Survie

La France a longtemps orchestré le blocage de toute aide internationale au nouveau gouvernement de Kigali, en charge de reconstruire un pays ravagé par les effets du génocide

Publié le 4 novembre 1996

Les responsables de la Banque mondiale et de l’Union européenne ne le cachent pas : jusqu’à fin novembre 1994, la France a usé de toute son influence pour empêcher l’octroi d’aides d’urgence au nouveau régime de Kigali, qui lui auraient simplement permis de réduire la phase de désorganisation du pays, si préjudiciable au retour de la paix civile.

Ce n’est pas un problème financier. Kathi Austin fait observer que " près d’1,5 milliards de dollars de la communauté internationale sont venus financer une opération massive de secours aux réfugiés. Parti d’une bonne intention, cet argent aide maintenant au regroupement de l’armée hutue vaincue. Pendant ce temps, pas un centime d’aide étrangère n’a été fourni au nouveau gouvernement rwandais, ce membre reconnu des Nations unies - ni pour sa reconstruction, ni pour sa sécurité (60) " .

On peut trouver confirmation de l’origine du blocage chez un parlementaire français peu suspect de tiers-mondisme primaire, le sénateur Guy Penne, ancien conseiller pour les affaires africaines de François Mitterrand : " La France a mis son veto à un projet de subvention par l’Union européenne au gouvernement rwandais... [...] Les chances de succès de ce processus de transition que conduit le FPR sont fragiles. Mais ce gouvernement à base élargie reste dans l’épure d’Arusha. Notre aide est attendue (61) ". Un haut-fonctionnaire européen précise : " C’est un secret de polichinelle, tout le monde sait que la France use de tous les mécanismes pour retarder autant que possible l’aide européenne au nouveau gouvernement rwandais ".

Cette vindicte a soulevé une indignation croissante, notamment au Parlement européen, et pas seulement chez les députés étrangers. Le président de la Commission Développement, Bernard Kouchner, jusqu’alors très prudent sur la gestion politique du dossier rwandais, a pris la tête de la fronde.
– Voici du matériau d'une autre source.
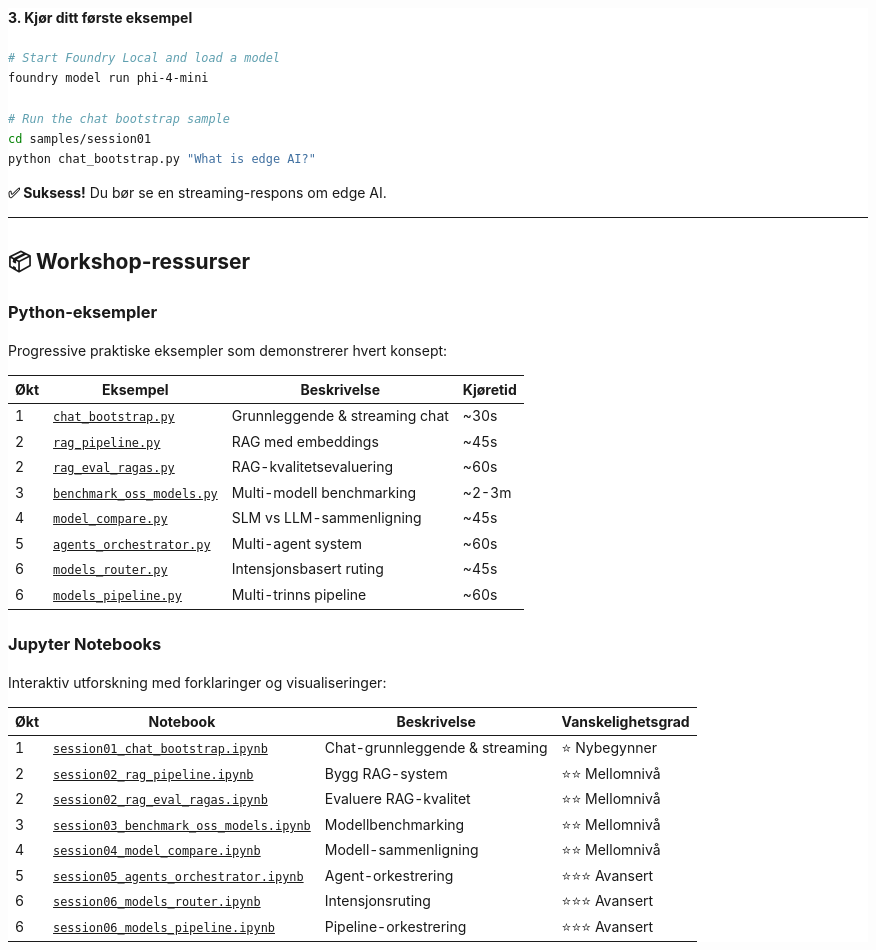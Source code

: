 #### 3. Kjør ditt første eksempel

```bash
# Start Foundry Local and load a model
foundry model run phi-4-mini

# Run the chat bootstrap sample
cd samples/session01
python chat_bootstrap.py "What is edge AI?"
```

**✅ Suksess!** Du bør se en streaming-respons om edge AI.

---

## 📦 Workshop-ressurser

### Python-eksempler

Progressive praktiske eksempler som demonstrerer hvert konsept:

| Økt | Eksempel | Beskrivelse | Kjøretid |
|-----|----------|-------------|----------|
| 1 | [`chat_bootstrap.py`](../../../Workshop/samples/session01/chat_bootstrap.py) | Grunnleggende & streaming chat | ~30s |
| 2 | [`rag_pipeline.py`](../../../Workshop/samples/session02/rag_pipeline.py) | RAG med embeddings | ~45s |
| 2 | [`rag_eval_ragas.py`](../../../Workshop/samples/session02/rag_eval_ragas.py) | RAG-kvalitetsevaluering | ~60s |
| 3 | [`benchmark_oss_models.py`](../../../Workshop/samples/session03/benchmark_oss_models.py) | Multi-modell benchmarking | ~2-3m |
| 4 | [`model_compare.py`](../../../Workshop/samples/session04/model_compare.py) | SLM vs LLM-sammenligning | ~45s |
| 5 | [`agents_orchestrator.py`](../../../Workshop/samples/session05/agents_orchestrator.py) | Multi-agent system | ~60s |
| 6 | [`models_router.py`](../../../Workshop/samples/session06/models_router.py) | Intensjonsbasert ruting | ~45s |
| 6 | [`models_pipeline.py`](../../../Workshop/samples/session06/models_pipeline.py) | Multi-trinns pipeline | ~60s |

### Jupyter Notebooks

Interaktiv utforskning med forklaringer og visualiseringer:

| Økt | Notebook | Beskrivelse | Vanskelighetsgrad |
|-----|----------|-------------|-------------------|
| 1 | [`session01_chat_bootstrap.ipynb`](./notebooks/session01_chat_bootstrap.ipynb) | Chat-grunnleggende & streaming | ⭐ Nybegynner |
| 2 | [`session02_rag_pipeline.ipynb`](./notebooks/session02_rag_pipeline.ipynb) | Bygg RAG-system | ⭐⭐ Mellomnivå |
| 2 | [`session02_rag_eval_ragas.ipynb`](./notebooks/session02_rag_eval_ragas.ipynb) | Evaluere RAG-kvalitet | ⭐⭐ Mellomnivå |
| 3 | [`session03_benchmark_oss_models.ipynb`](./notebooks/session03_benchmark_oss_models.ipynb) | Modellbenchmarking | ⭐⭐ Mellomnivå |
| 4 | [`session04_model_compare.ipynb`](./notebooks/session04_model_compare.ipynb) | Modell-sammenligning | ⭐⭐ Mellomnivå |
| 5 | [`session05_agents_orchestrator.ipynb`](./notebooks/session05_agents_orchestrator.ipynb) | Agent-orkestrering | ⭐⭐⭐ Avansert |
| 6 | [`session06_models_router.ipynb`](./notebooks/session06_models_router.ipynb) | Intensjonsruting | ⭐⭐⭐ Avansert |
| 6 | [`session06_models_pipeline.ipynb`](./notebooks/session06_models_pipeline.ipynb) | Pipeline-orkestrering | ⭐⭐⭐ Avansert |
La parlementaire travailliste Glenys Kinnock (épouse du nouveau Commissaire européen Neil Kinnock) s’est écriée, lors d’une Conférence de presse le 15 novembre 1994 : " Le bon vieux temps du colonialisme est passé, et l’Afrique n’est pas l’arrière-cour des pays européens, ni de la France, ni de la Belgique, ni du Royaume-Uni ".

Médecins sans frontières et Oxfam ont déclaré, le 25 novembre 1994, que la France, soutenue par la Belgique, avait imposé des conditions irréalistes au gouvernement rwandais pour le déblocage de l’aide européenne.

Nouveau ministre de la Coopération, Bernard Debré tenait sur RFI, le 18 novembre, des propos iconoclastes : si " la politique française à l’égard du Rwanda est difficile à cerner [...], c’est que l’Elysée, le président Mitterrand, est très attaché à l’ancien président Habyarimana et sa famille, et à tout ce qu’était l’ancien régime ". Alain Juppé eut beau préciser que le nouveau ministre n’avait pas encore eu le temps d’étudier le dossier, la France devait céder une semaine plus tard : l’Union Européenne accordait une aide de 67 millions d’Ecus à Kigali, et l’envoi d’observateurs sur la situation des droits de l’Homme.

La France a été contrainte, un temps, de céder aux critiques internationales, et notamment à celles de ses partenaires européens. C’était à contre-coeur. Le 18 décembre 1994 à Brazzaville, Bernard Debré lui-même subordonnait au retour des réfugiés et à l’organisation d’élections la reprise de l’aide française au Rwanda. C’était renvoyer cette aide à une ou plusieurs années, et se permettre d’éprouver, d’ici là, la possibilité du pire. Neuf mois plus tard, le Président du Rwanda Pasteur Bizimungu déclarait :

" Nous attendions de tous les Etats qui ont eu une responsabilité dans le génocide qu’ils nous aident à tourner la page. Or, certains de ces Etats ne font que célébrer et entretenir le fossé qui s’est créé entre les Rwandais du fait du génocide. A plusieurs reprises, nous avons dépêché à Paris notre ministre des Affaires étrangères pour essayer d’arrondir les angles. Pourtant, dans les réunions internationales où il est question de réunir les fonds pour la reconstruction du pays, la France nous enfonce au lieu de nous apporter son concours (62)".


60. Le prochain cauchemar du Rwanda, in The Washington Post du 20/11/94.

61. Contribution au Monde du 11/11/94.

62. Interview à La Croix du 29/09/95.